There can be some overhead involved in transforming problem A into problem B. If B can be reduced to A using polynomial overhead, we say that it is efficiently reducible. [15/n]
So how does this relate to P≟NP?

The hardest problems in NP are called NP-complete, and this group includes many important problems/applications:
- Graph coloring
- Scheduling
- Internet routing
- Physics + chem simulations
- Drug engineering
- Delivery logistics
[16/n]
Importantly, if you have an NP-complete problem X, you can efficiently reduce any NP problem to X - including all other NP-complete problems!

So if you prove P=NP and find an efficient algorithm for even one NP-complete problem, you can use it to solve *every* NP problem! [17/n]
Proving that P=NP constructively would profoundly change the world, but it would also break the internet! NP problems are perfect for encryption, and almost all modern cryptographic systems operate on the assumption that P≠NP. [18/n]
In public-key cryptography, you want a problem that is hard to solve but easy to verify. In RSA encryption, it is hard to factor a 1024-bit number to get the private key needed to decrypt the message, but easy to verify the decryption given the private+public key. [19/n]
So if P=NP, almost all modern security systems need to be redesigned. P equalling NP would (probably) be even worse for cryptography than quantum computers! Although that's a whole separate thread for another day...
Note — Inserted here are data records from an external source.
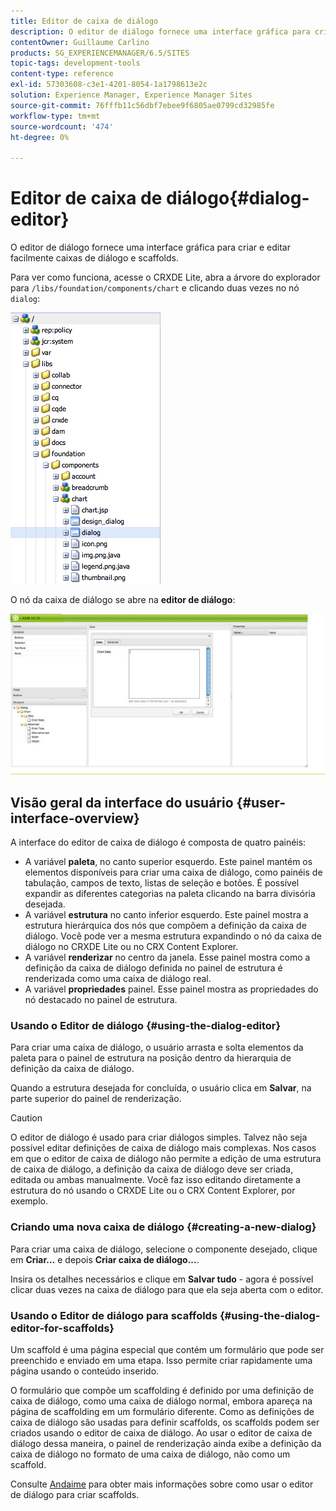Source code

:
 ```yaml
---
title: Editor de caixa de diálogo
description: O editor de diálogo fornece uma interface gráfica para criar e editar facilmente caixas de diálogo e scaffolds.
contentOwner: Guillaume Carlino
products: SG_EXPERIENCEMANAGER/6.5/SITES
topic-tags: development-tools
content-type: reference
exl-id: 57303608-c3e1-4201-8054-1a1798613e2c
solution: Experience Manager, Experience Manager Sites
source-git-commit: 76fffb11c56dbf7ebee9f6805ae0799cd32985fe
workflow-type: tm+mt
source-wordcount: '474'
ht-degree: 0%

---
```


# Editor de caixa de diálogo{#dialog-editor}

O editor de diálogo fornece uma interface gráfica para criar e editar facilmente caixas de diálogo e scaffolds.

Para ver como funciona, acesse o CRXDE Lite, abra a árvore do explorador para `/libs/foundation/components/chart` e clicando duas vezes no nó `dialog`:

![chlimage_1-247](assets/chlimage_1-247.png)

O nó da caixa de diálogo se abre na **editor de diálogo**:

![screen_shot_2012-02-01at25033pm](assets/screen_shot_2012-02-01at25033pm.png)

## Visão geral da interface do usuário {#user-interface-overview}

A interface do editor de caixa de diálogo é composta de quatro painéis:

* A variável **paleta**, no canto superior esquerdo. Este painel mantém os elementos disponíveis para criar uma caixa de diálogo, como painéis de tabulação, campos de texto, listas de seleção e botões. É possível expandir as diferentes categorias na paleta clicando na barra divisória desejada.
* A variável **estrutura** no canto inferior esquerdo. Este painel mostra a estrutura hierárquica dos nós que compõem a definição da caixa de diálogo. Você pode ver a mesma estrutura expandindo o nó da caixa de diálogo no CRXDE Lite ou no CRX Content Explorer.
* A variável **renderizar** no centro da janela. Esse painel mostra como a definição da caixa de diálogo definida no painel de estrutura é renderizada como uma caixa de diálogo real.
* A variável **propriedades** painel. Esse painel mostra as propriedades do nó destacado no painel de estrutura.

### Usando o Editor de diálogo {#using-the-dialog-editor}

Para criar uma caixa de diálogo, o usuário arrasta e solta elementos da paleta para o painel de estrutura na posição dentro da hierarquia de definição da caixa de diálogo.

Quando a estrutura desejada for concluída, o usuário clica em **Salvar**, na parte superior do painel de renderização.

>[!CAUTION]
>
>O editor de diálogo é usado para criar diálogos simples. Talvez não seja possível editar definições de caixa de diálogo mais complexas. Nos casos em que o editor de caixa de diálogo não permite a edição de uma estrutura de caixa de diálogo, a definição da caixa de diálogo deve ser criada, editada ou ambas manualmente. Você faz isso editando diretamente a estrutura do nó usando o CRXDE Lite ou o CRX Content Explorer, por exemplo.

### Criando uma nova caixa de diálogo {#creating-a-new-dialog}

Para criar uma caixa de diálogo, selecione o componente desejado, clique em **Criar...** e depois **Criar caixa de diálogo...**.

Insira os detalhes necessários e clique em **Salvar tudo** - agora é possível clicar duas vezes na caixa de diálogo para que ela seja aberta com o editor.

### Usando o Editor de diálogo para scaffolds {#using-the-dialog-editor-for-scaffolds}

Um scaffold é uma página especial que contém um formulário que pode ser preenchido e enviado em uma etapa. Isso permite criar rapidamente uma página usando o conteúdo inserido.

O formulário que compõe um scaffolding é definido por uma definição de caixa de diálogo, como uma caixa de diálogo normal, embora apareça na página de scaffolding em um formulário diferente. Como as definições de caixa de diálogo são usadas para definir scaffolds, os scaffolds podem ser criados usando o editor de caixa de diálogo. Ao usar o editor de caixa de diálogo dessa maneira, o painel de renderização ainda exibe a definição da caixa de diálogo no formato de uma caixa de diálogo, não como um scaffold.

Consulte [Andaime](/help/sites-authoring/scaffolding.md) para obter mais informações sobre como usar o editor de diálogo para criar scaffolds.

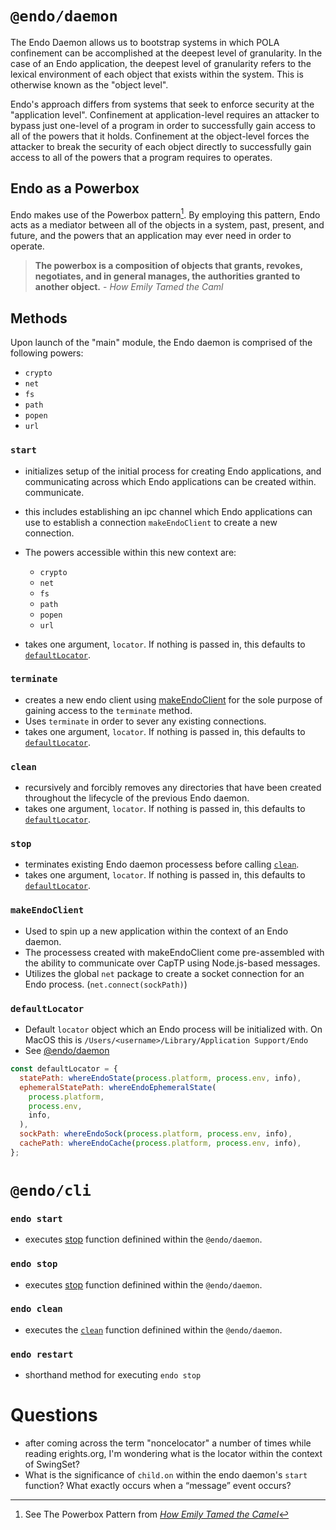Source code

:# `@endo/daemon`

The Endo Daemon allows us to bootstrap systems in which POLA confinement can be accomplished at the deepest level of granularity. In the case of an Endo application, the deepest level of granularity refers to the lexical environment of each object that exists within the system. This is otherwise known as the "object level".

Endo's approach differs from systems that seek to enforce security at the "application level". Confinement at application-level requires an attacker to bypass just one-level of a program in order to successfully gain access to all of the powers that it holds. Confinement at the object-level forces the attacker to break the security of each object directly to successfully gain access to all of the powers that a program requires to operates.

## Endo as a Powerbox

Endo makes use of the Powerbox pattern[^1]. By employing this pattern, Endo acts as a mediator between all of the objects in a system, past, present, and future, and the powers that an application may ever need in order to operate.

> **The powerbox is a composition of objects that grants, revokes, negotiates, and in general manages, the authorities granted to another object.** - _How Emily Tamed the Caml_

## Methods

Upon launch of the "main" module, the Endo daemon is comprised of the following powers:

- `crypto`
- `net`
- `fs`
- `path`
- `popen`
- `url`

### `start`

- initializes setup of the initial process for creating Endo applications, and communicating across
  which Endo applications can be created within. communicate.
- this includes establishing an ipc channel which Endo applications can use to establish a connection
  `makeEndoClient` to create a new connection.
- The powers accessible within this new context are:

  - `crypto`
  - `net`
  - `fs`
  - `path`
  - `popen`
  - `url`

- takes one argument, `locator`. If nothing is passed in, this defaults to [`defaultLocator`](#defaultlocator).

### `terminate`

- creates a new endo client using [makeEndoClient](#makeendoclient) for the sole purpose of gaining access to the `terminate` method.
- Uses `terminate` in order to sever any existing connections.
- takes one argument, `locator`. If nothing is passed in, this defaults to [`defaultLocator`](#defaultlocator).

### `clean`

- recursively and forcibly removes any directories that have been created throughout the lifecycle of the previous Endo daemon.
- takes one argument, `locator`. If nothing is passed in, this defaults to [`defaultLocator`](#defaultlocator).

### `stop`

- terminates existing Endo daemon processess before calling [`clean`](#clean).
- takes one argument, `locator`. If nothing is passed in, this defaults to [`defaultLocator`](#defaultlocator).

### `makeEndoClient`

- Used to spin up a new application within the context of an Endo daemon.
- The processess created with makeEndoClient come pre-assembled with the ability to communicate over CapTP using Node.js-based messages.
- Utilizes the global `net` package to create a socket connection for an Endo process. (`net.connect(sockPath)`)

### `defaultLocator`

- Default `locator` object which an Endo process will be initialized with. On MacOS this is `/Users/<username>/Library/Application Support/Endo`
- See [@endo/daemon](https://github.com/endojs/endo/blob/master/packages/daemon/index.js#L26)

```js
const defaultLocator = {
  statePath: whereEndoState(process.platform, process.env, info),
  ephemeralStatePath: whereEndoEphemeralState(
    process.platform,
    process.env,
    info,
  ),
  sockPath: whereEndoSock(process.platform, process.env, info),
  cachePath: whereEndoCache(process.platform, process.env, info),
};
```

# `@endo/cli`

### `endo start`

- executes [stop](#start) function definined within the `@endo/daemon`.

### `endo stop`

- executes [stop](#stop) function definined within the `@endo/daemon`.

### `endo clean`

- executes the [`clean`](#clean) function definined within the `@endo/daemon`.

### `endo restart`

- shorthand method for executing `endo stop`

# Questions

- after coming across the term "noncelocator" a number of times while reading erights.org, I'm wondering what is the locator within the context of SwingSet?
- What is the significance of `child.on` within the endo daemon's `start` function? What exactly occurs when a “message” event occurs?

[^1]: See The Powerbox Pattern from _[How Emily Tamed the Camel](https://www.hpl.hp.com/techreports/2006/HPL-2006-116.html)_
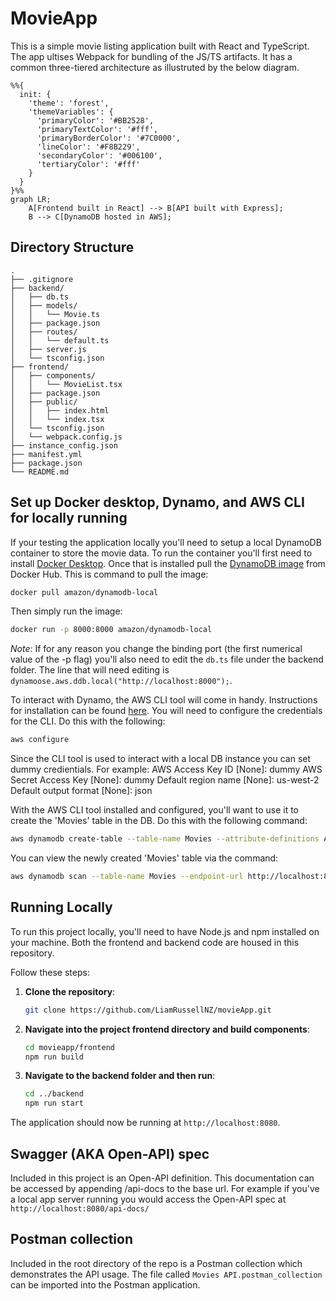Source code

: # MovieApp

This is a simple movie listing application built with React and TypeScript. The app ultises Webpack for bundling of the JS/TS artifacts.
It has a common three-tiered architecture as illustruted by the below diagram.

```mermaid
%%{
  init: {
    'theme': 'forest',
    'themeVariables': {
      'primaryColor': '#BB2528',
      'primaryTextColor': '#fff',
      'primaryBorderColor': '#7C0000',
      'lineColor': '#F8B229',
      'secondaryColor': '#006100',
      'tertiaryColor': '#fff'
    }
  }
}%%
graph LR;
    A[Frontend built in React] --> B[API built with Express];
    B --> C[DynamoDB hosted in AWS];
```

## Directory Structure

```
.
├── .gitignore
├── backend/
│   ├── db.ts
│   ├── models/
│   │   └── Movie.ts
│   ├── package.json
│   ├── routes/
│   │   └── default.ts
│   ├── server.js
│   └── tsconfig.json
├── frontend/
│   ├── components/
│   │   └── MovieList.tsx
│   ├── package.json
│   ├── public/
│   │   ├── index.html
│   │   └── index.tsx
│   └── tsconfig.json
│   └── webpack.config.js
├── instance_config.json
├── manifest.yml
├── package.json
└── README.md
```

## Set up Docker desktop, Dynamo, and AWS CLI for locally running

If your testing the application locally you'll need to setup a local DynamoDB container to store the movie data. 
To run the container you'll first need to install [Docker Desktop](https://www.docker.com/products/docker-desktop/). 
Once that is installed pull the [DynamoDB image](https://hub.docker.com/r/amazon/dynamodb-local) from Docker Hub. This is command to pull the image:

```sh
docker pull amazon/dynamodb-local
```

Then simply run the image: 

```sh
docker run -p 8000:8000 amazon/dynamodb-local
```

*Note*: If for any reason you change the binding port (the first numerical value of the -p flag) you'll also need to edit the `db.ts` file under the backend folder. The line that will need editing is `dynamoose.aws.ddb.local("http://localhost:8000");`.

To interact with Dynamo, the AWS CLI tool will come in handy. Instructions for installation can be found [here](https://docs.aws.amazon.com/cli/latest/userguide/getting-started-install.html).
You will need to configure the credentials for the CLI. Do this with the following:

```sh
aws configure
```

Since the CLI tool is used to interact with a local DB instance you can set dummy credientials.
For example:
AWS Access Key ID [None]: dummy
AWS Secret Access Key [None]: dummy
Default region name [None]: us-west-2
Default output format [None]: json

With the AWS CLI tool installed and configured, you'll want to use it to create the 'Movies' table in the DB. Do this with the following command:

```sh
aws dynamodb create-table --table-name Movies --attribute-definitions AttributeName=id,AttributeType=S --key-schema AttributeName=id,KeyType=HASH --provisioned-throughput ReadCapacityUnits=5,WriteCapacityUnits=5 --region us-west-2 --endpoint-url http://localhost:8000 
```

You can view the newly created 'Movies' table via the command:

```sh
aws dynamodb scan --table-name Movies --endpoint-url http://localhost:8000
```


## Running Locally

To run this project locally, you'll need to have Node.js and npm installed on your machine. Both the frontend and backend code are housed in this repository. 

Follow these steps:

1. **Clone the repository**:

    ```sh
    git clone https://github.com/LiamRussellNZ/movieApp.git
    ```

2. **Navigate into the project frontend directory and build components**:

    ```sh
    cd movieapp/frontend
    npm run build
    ```

3. **Navigate to the backend folder and then run**:

    ```sh
    cd ../backend
    npm run start
    ```

The application should now be running at `http://localhost:8080`.

## Swagger (AKA Open-API) spec

Included in this project is an Open-API definition. This documentation can be accessed by appending /api-docs to the base url. For example if you've a local app server running you would access the Open-API spec at `http://localhost:8080/api-docs/`

## Postman collection

Included in the root directory of the repo is a Postman collection which demonstrates the API usage. The file called `Movies API.postman_collection` can be imported into the Postman application.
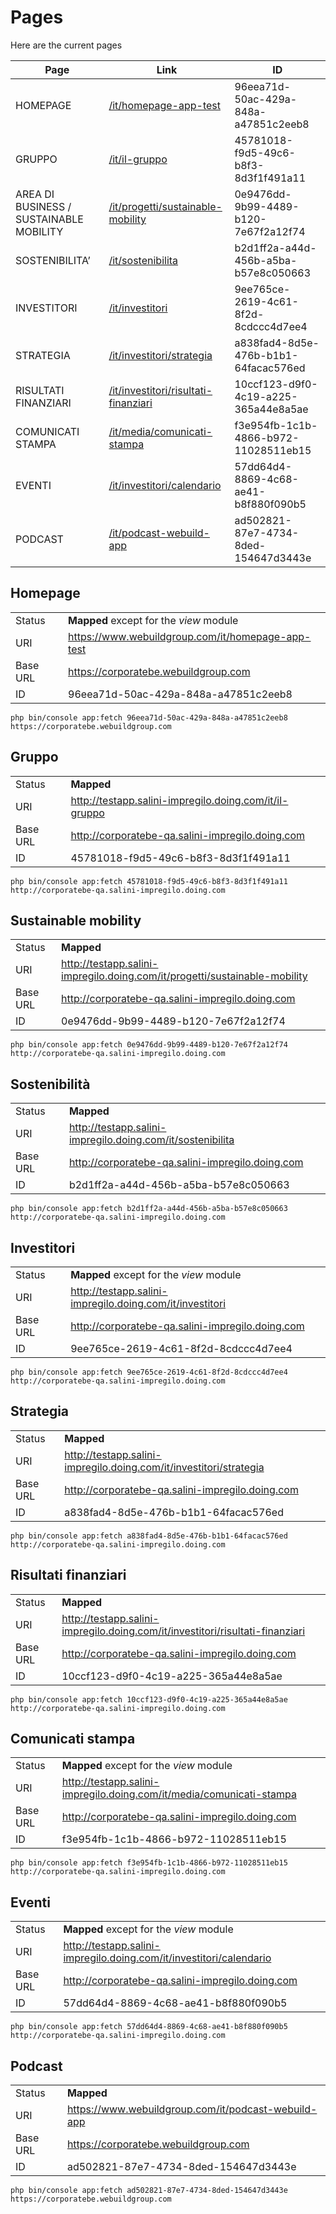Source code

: # Pages

Here are the current pages

| Page | Link | ID |
| ---- | ---- | -- |
| HOMEPAGE | [/it/homepage-app-test](https://www.webuildgroup.com/it/homepage-app-test) | 96eea71d-50ac-429a-848a-a47851c2eeb8 |
| GRUPPO  | [/it/il-gruppo](http://testapp.salini-impregilo.doing.com/it/il-gruppo) | 45781018-f9d5-49c6-b8f3-8d3f1f491a11 |
| AREA DI BUSINESS / SUSTAINABLE MOBILITY  | [/it/progetti/sustainable-mobility](http://testapp.salini-impregilo.doing.com/it/progetti/sustainable-mobility) | 0e9476dd-9b99-4489-b120-7e67f2a12f74 |
| SOSTENIBILITA’  | [/it/sostenibilita](http://testapp.salini-impregilo.doing.com/it/sostenibilita) | b2d1ff2a-a44d-456b-a5ba-b57e8c050663 |
| INVESTITORI  | [/it/investitori](http://testapp.salini-impregilo.doing.com/it/investitori) | 9ee765ce-2619-4c61-8f2d-8cdccc4d7ee4 |
| STRATEGIA | [/it/investitori/strategia](http://testapp.salini-impregilo.doing.com/it/investitori/strategia) | a838fad4-8d5e-476b-b1b1-64facac576ed |
| RISULTATI FINANZIARI  | [/it/investitori/risultati-finanziari](http://testapp.salini-impregilo.doing.com/it/investitori/risultati-finanziari) | 10ccf123-d9f0-4c19-a225-365a44e8a5ae |
| COMUNICATI STAMPA  | [/it/media/comunicati-stampa](http://testapp.salini-impregilo.doing.com/it/media/comunicati-stampa) | f3e954fb-1c1b-4866-b972-11028511eb15 |
| EVENTI  | [/it/investitori/calendario](http://testapp.salini-impregilo.doing.com/it/investitori/calendario) | 57dd64d4-8869-4c68-ae41-b8f880f090b5 |
| PODCAST  | [/it/podcast-webuild-app](https://www.webuildgroup.com/it/podcast-webuild-app) | ad502821-87e7-4734-8ded-154647d3443e |

## Homepage

|   |   |
| - | - |
| Status | **Mapped** except for the _view_ module |
| URI | https://www.webuildgroup.com/it/homepage-app-test |
| Base URL | https://corporatebe.webuildgroup.com |
| ID | 96eea71d-50ac-429a-848a-a47851c2eeb8 |

```
php bin/console app:fetch 96eea71d-50ac-429a-848a-a47851c2eeb8 https://corporatebe.webuildgroup.com
```

## Gruppo

|   |   |
| - | - |
| Status | **Mapped** |
| URI | http://testapp.salini-impregilo.doing.com/it/il-gruppo |
| Base URL | http://corporatebe-qa.salini-impregilo.doing.com |
| ID | 45781018-f9d5-49c6-b8f3-8d3f1f491a11 |

```
php bin/console app:fetch 45781018-f9d5-49c6-b8f3-8d3f1f491a11 http://corporatebe-qa.salini-impregilo.doing.com
```

## Sustainable mobility

|   |   |
| - | - |
| Status | **Mapped** |
| URI | http://testapp.salini-impregilo.doing.com/it/progetti/sustainable-mobility |
| Base URL | http://corporatebe-qa.salini-impregilo.doing.com |
| ID | 0e9476dd-9b99-4489-b120-7e67f2a12f74 |

```
php bin/console app:fetch 0e9476dd-9b99-4489-b120-7e67f2a12f74 http://corporatebe-qa.salini-impregilo.doing.com
```

## Sostenibilità

|   |   |
| - | - |
| Status | **Mapped** |
| URI | http://testapp.salini-impregilo.doing.com/it/sostenibilita |
| Base URL | http://corporatebe-qa.salini-impregilo.doing.com |
| ID | b2d1ff2a-a44d-456b-a5ba-b57e8c050663 |

```
php bin/console app:fetch b2d1ff2a-a44d-456b-a5ba-b57e8c050663 http://corporatebe-qa.salini-impregilo.doing.com
```

## Investitori

|   |   |
| - | - |
| Status | **Mapped** except for the _view_ module |
| URI | http://testapp.salini-impregilo.doing.com/it/investitori |
| Base URL | http://corporatebe-qa.salini-impregilo.doing.com |
| ID | 9ee765ce-2619-4c61-8f2d-8cdccc4d7ee4 |

```
php bin/console app:fetch 9ee765ce-2619-4c61-8f2d-8cdccc4d7ee4 http://corporatebe-qa.salini-impregilo.doing.com
```

## Strategia

|   |   |
| - | - |
| Status | **Mapped** |
| URI | http://testapp.salini-impregilo.doing.com/it/investitori/strategia |
| Base URL | http://corporatebe-qa.salini-impregilo.doing.com |
| ID | a838fad4-8d5e-476b-b1b1-64facac576ed |

```
php bin/console app:fetch a838fad4-8d5e-476b-b1b1-64facac576ed http://corporatebe-qa.salini-impregilo.doing.com
```

## Risultati finanziari

|   |   |
| - | - |
| Status | **Mapped** |
| URI | http://testapp.salini-impregilo.doing.com/it/investitori/risultati-finanziari |
| Base URL | http://corporatebe-qa.salini-impregilo.doing.com |
| ID | 10ccf123-d9f0-4c19-a225-365a44e8a5ae |

```
php bin/console app:fetch 10ccf123-d9f0-4c19-a225-365a44e8a5ae http://corporatebe-qa.salini-impregilo.doing.com
```

## Comunicati stampa

|   |   |
| - | - |
| Status | **Mapped** except for the _view_ module |
| URI | http://testapp.salini-impregilo.doing.com/it/media/comunicati-stampa |
| Base URL | http://corporatebe-qa.salini-impregilo.doing.com |
| ID | f3e954fb-1c1b-4866-b972-11028511eb15 |

```
php bin/console app:fetch f3e954fb-1c1b-4866-b972-11028511eb15 http://corporatebe-qa.salini-impregilo.doing.com
```

## Eventi

|   |   |
| - | - |
| Status | **Mapped** except for the _view_ module |
| URI | http://testapp.salini-impregilo.doing.com/it/investitori/calendario |
| Base URL | http://corporatebe-qa.salini-impregilo.doing.com |
| ID | 57dd64d4-8869-4c68-ae41-b8f880f090b5 |

```
php bin/console app:fetch 57dd64d4-8869-4c68-ae41-b8f880f090b5 http://corporatebe-qa.salini-impregilo.doing.com
```

## Podcast

|   |   |
| - | - |
| Status | **Mapped** |
| URI | https://www.webuildgroup.com/it/podcast-webuild-app |
| Base URL | https://corporatebe.webuildgroup.com |
| ID | ad502821-87e7-4734-8ded-154647d3443e |

```
php bin/console app:fetch ad502821-87e7-4734-8ded-154647d3443e https://corporatebe.webuildgroup.com
```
(Un?)fortunately, most scientists believe that P≠NP. [20/n]
Scott Aaronson puts this well: "If P=NP, then the world would be a profoundly different place than we usually assume it to be. There would be no special value in "creative leaps," no fundamental gap between solving a problem and recognizing the solution once it's found... [21/n]
...Everyone who could appreciate a symphony would be Mozart; everyone who could follow a step-by-step argument would be Gauss; everyone who could recognize a good investment strategy would be Warren Buffett." [22/n]
Even if P≠NP, a proof of this would still greatly deepen our understanding of complexity. It would also help us know how powerful quantum computers are! The relationship between BQP (problems easily solvable on a QC) - and other complexity classes isn't well understood. [23/n]
I just hit the Twitter thread limit, so I'll wrap this up 😂

I'm happy to answer any questions people have!

If you want to learn more about complexity, I recommend Chris Umans' notes (users.cms.caltech.edu/~umans/cs21/in…) and Michael Sipser's classic text (amzn.to/32ZGcSB)

[24/24]
An equivalent definition (and where the N comes from) is that NP is the set of problems solvable on a nondeterministic Turing machine in polynomial time. An NTM is basically a Turing machine that can explore every branch of a computation at once.